Deep kernel transfer

A human approach to solving a new problem involves:

  • Making inferences beyond the information available.
  • Reusing previous …
Oct. 18, 2022 1 minute
Deep kernel transfer,Deep Learning

A human approach to solving a new problem involves:

  • Making inferences beyond the information available.
  • Reusing previous experiences.
  • Weighing alternatives in the face of uncertainty.

A primary objective of machine learning is to incorporate these abilities into artificial systems.

We use Gaussian Processes (GPs) to solve the problem of few-shot learning. Few-shot learning (FSL) is a machine learning method where the training dataset contains limited information.

In this paper, we describe a simple yet effective variant of deep kernel learning, called deep kernel transfer, that transfers the kernel across tasks.

Deep kernel learning?

Many relevant data are available for many problems, but there is not as much explicit knowledge.

Data sources that are noisy but abundant or data in which the target variable is a function may be used to make predictions about target variables. A lack of interpretable and flexible machine-learning methods prevents data fusion across sources. 

Deep Gaussian Processes (DGPs) are generalized so that GPs in intermediate layers can represent the posterior distribution summarizing data from a related source. 

The prior-posterior stacking DGPs are modeled with a single GP.

DGP’s second moment is calculated analytically and taken as the kernel function of GPs.

Based on limited direct observations, the kernel captures compelling correlation through function composition, reflects the structure of observations from other data sources, and can be used to make predictions.

Therefore, based on the data, prior-posterior DGPs can be considered a novel composition in blending kernels in different layers. 

Two synthetic multi-source prediction problems are discussed: a) predicting a target variable that is only a function of the source data and b) predicting noise-free data using a kernel trained on noisy data. 

Data-informed approximate DGPs provide better predictions and tighter uncertainty on synthetic data than standard GPs and other DGPs methods.

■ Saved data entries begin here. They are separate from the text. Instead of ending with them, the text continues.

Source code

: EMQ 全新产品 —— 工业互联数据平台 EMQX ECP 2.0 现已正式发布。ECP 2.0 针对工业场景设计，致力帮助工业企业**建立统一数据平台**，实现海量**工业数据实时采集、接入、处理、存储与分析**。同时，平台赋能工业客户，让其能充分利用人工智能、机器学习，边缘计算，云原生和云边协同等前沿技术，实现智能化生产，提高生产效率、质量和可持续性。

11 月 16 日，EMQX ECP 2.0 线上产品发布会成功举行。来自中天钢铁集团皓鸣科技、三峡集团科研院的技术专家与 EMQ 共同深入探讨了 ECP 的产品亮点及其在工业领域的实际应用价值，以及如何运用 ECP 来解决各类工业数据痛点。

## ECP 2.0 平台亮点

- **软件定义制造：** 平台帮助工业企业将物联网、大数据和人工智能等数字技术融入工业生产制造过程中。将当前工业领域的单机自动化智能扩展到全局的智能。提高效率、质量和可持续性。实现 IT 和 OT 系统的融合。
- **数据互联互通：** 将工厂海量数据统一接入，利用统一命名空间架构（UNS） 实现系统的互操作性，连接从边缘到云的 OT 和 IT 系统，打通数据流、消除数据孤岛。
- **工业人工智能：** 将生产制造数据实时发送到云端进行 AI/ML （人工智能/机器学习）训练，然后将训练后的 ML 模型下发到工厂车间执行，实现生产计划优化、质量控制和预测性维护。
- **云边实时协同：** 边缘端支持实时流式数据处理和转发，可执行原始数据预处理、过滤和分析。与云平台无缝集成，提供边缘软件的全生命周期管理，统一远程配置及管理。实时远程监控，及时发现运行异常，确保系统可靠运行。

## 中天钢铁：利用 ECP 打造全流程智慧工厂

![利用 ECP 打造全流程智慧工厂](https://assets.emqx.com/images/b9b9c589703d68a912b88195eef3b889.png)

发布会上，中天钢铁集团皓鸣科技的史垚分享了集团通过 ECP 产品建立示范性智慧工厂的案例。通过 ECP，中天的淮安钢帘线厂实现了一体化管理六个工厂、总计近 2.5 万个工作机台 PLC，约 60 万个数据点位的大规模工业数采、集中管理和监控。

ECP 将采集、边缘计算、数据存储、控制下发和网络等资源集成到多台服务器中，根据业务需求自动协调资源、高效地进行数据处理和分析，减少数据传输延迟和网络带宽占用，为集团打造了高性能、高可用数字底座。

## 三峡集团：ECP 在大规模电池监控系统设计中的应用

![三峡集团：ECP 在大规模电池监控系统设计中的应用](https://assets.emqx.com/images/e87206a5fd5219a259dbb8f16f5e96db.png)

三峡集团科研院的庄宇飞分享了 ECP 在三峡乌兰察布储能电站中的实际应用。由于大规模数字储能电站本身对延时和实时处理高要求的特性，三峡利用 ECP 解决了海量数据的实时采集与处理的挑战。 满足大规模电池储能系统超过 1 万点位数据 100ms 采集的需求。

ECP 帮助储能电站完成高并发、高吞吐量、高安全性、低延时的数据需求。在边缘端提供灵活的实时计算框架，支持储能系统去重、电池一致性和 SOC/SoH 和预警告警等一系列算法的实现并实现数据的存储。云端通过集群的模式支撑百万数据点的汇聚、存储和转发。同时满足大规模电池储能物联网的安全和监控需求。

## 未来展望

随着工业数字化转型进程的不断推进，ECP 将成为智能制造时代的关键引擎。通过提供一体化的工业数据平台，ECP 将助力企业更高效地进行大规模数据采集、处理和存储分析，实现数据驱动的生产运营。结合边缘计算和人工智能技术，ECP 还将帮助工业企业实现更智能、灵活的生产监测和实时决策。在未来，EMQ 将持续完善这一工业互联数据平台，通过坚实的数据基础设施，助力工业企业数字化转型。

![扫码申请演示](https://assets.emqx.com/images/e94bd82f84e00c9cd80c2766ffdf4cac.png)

Bayesian meta-learning for the few-shot setting via deep kernels

Different machine learning methods have recently been introduced to address the challenge of few-shot learning. The method involves learning from a small dataset of labeled data related to a specific task. 

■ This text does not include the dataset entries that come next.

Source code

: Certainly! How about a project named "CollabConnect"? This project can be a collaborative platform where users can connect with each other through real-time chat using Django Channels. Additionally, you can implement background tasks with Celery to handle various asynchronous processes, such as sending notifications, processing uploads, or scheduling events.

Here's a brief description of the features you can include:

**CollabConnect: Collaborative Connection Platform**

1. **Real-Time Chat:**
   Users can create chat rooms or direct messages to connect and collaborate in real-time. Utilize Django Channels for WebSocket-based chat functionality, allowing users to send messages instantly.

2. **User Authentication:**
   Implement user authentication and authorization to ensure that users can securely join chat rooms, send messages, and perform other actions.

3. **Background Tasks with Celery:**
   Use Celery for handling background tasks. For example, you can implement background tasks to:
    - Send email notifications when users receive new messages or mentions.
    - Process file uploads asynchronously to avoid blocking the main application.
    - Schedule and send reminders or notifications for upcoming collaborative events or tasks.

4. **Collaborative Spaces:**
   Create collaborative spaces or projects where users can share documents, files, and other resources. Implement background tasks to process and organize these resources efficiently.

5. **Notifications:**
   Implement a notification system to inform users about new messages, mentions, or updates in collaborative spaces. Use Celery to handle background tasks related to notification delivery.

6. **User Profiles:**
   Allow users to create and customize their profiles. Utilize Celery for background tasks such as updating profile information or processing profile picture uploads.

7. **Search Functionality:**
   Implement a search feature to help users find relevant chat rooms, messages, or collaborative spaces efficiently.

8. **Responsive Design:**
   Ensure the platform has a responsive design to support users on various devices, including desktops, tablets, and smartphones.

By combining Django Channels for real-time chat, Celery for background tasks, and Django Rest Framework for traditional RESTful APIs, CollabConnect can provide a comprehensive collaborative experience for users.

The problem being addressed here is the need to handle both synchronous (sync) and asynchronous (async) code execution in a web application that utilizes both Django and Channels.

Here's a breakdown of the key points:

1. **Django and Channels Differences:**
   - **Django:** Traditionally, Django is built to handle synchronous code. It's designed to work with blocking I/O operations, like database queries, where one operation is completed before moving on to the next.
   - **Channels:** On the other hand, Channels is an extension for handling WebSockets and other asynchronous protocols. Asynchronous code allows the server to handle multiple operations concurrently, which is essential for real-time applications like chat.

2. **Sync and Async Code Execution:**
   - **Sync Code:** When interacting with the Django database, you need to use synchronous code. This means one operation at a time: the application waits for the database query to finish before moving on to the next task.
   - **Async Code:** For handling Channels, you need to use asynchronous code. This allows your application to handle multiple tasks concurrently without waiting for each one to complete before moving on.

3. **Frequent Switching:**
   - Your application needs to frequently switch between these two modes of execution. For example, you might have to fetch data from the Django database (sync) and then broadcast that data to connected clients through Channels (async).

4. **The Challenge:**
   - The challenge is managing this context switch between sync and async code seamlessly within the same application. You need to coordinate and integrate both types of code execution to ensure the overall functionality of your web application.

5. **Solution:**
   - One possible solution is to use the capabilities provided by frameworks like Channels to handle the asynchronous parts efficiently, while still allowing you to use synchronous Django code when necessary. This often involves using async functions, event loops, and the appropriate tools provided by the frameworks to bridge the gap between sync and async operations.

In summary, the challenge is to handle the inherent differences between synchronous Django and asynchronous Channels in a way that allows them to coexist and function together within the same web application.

Meta-learning is a common approach. In recognition that meta-learning is a multi-level model, Bayesian treatment for the meta-learning inner loop based on deep kernels is proposed.

This allows learning a kernel that can also be applied to new tasks. This is called Deep Kernel Transfer (DKT).

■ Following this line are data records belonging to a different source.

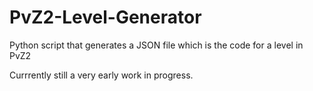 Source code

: # PvZ2-Level-Generator
Python script that generates a JSON file which is the code for a level in PvZ2

Currrently still a very early work in progress.
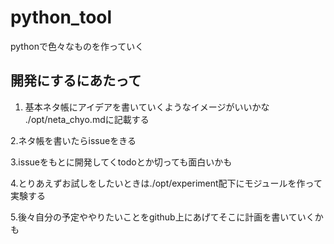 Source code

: # python_tool
pythonで色々なものを作っていく

## 開発にするにあたって
1. 基本ネタ帳にアイデアを書いていくようなイメージがいいかな
./opt/neta_chyo.mdに記載する

2.ネタ帳を書いたらissueをきる

3.issueをもとに開発してくtodoとか切っても面白いかも

4.とりあえずお試しをしたいときは./opt/experiment配下にモジュールを作って実験する

5.後々自分の予定ややりたいことをgithub上にあげてそこに計画を書いていくかも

In addition to being straightforward to implement as a single optimizer, this approach also provides uncertainty quantification and requires no task-specific parameter estimation.

The empirical results show that DKT outperforms several state-of-the-art algorithms in few-shot classification, cross-domain adaptation, and regression.

It is concluded that a simpler Bayesian model can replace complex meta-learning routines without compromising accuracy.

Transfer of learning matrix

An effective way to present the transfer of learning is through a matrix. On the Main Menu, you will find a Transfer of Learning matrix that includes suggestions adapted from research literature and the experiences of supervisors, trainers, and learners.

Conclusion

Machine learning using few-shot learning (FSL) involves training datasets with limited information. Different machine learning methods have recently addressed the few-shot learning challenge. This method consists in learning from a small dataset of labeled data related to a specific task. A simpler Bayesian model can replace complex meta-learning routines without compromising accuracy.